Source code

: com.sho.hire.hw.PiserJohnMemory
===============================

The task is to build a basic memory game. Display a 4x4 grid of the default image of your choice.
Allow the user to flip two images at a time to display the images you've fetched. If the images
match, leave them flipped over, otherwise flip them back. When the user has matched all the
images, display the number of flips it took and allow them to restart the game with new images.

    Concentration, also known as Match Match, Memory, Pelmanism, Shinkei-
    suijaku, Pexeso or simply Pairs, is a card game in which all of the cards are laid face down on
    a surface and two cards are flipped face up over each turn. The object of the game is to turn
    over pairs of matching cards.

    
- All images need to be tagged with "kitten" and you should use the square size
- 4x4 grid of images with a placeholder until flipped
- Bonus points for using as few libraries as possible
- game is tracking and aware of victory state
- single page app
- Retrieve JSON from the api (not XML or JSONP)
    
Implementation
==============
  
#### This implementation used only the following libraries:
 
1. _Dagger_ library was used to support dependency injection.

____

Work instructions »
Within the material above, copy exactly the lines from the line that holds "suijaku, Pexeso or" up to and including the line that holds "#### This implementation".

Response area »
    suijaku, Pexeso or simply Pairs, is a card game in which all of the cards are laid face down on
    a surface and two cards are flipped face up over each turn. The object of the game is to turn
    over pairs of matching cards.

    
- All images need to be tagged with "kitten" and you should use the square size
- 4x4 grid of images with a placeholder until flipped
- Bonus points for using as few libraries as possible
- game is tracking and aware of victory state
- single page app
- Retrieve JSON from the api (not XML or JSONP)
    
Implementation
==============
  
#### This implementation used only the following libraries:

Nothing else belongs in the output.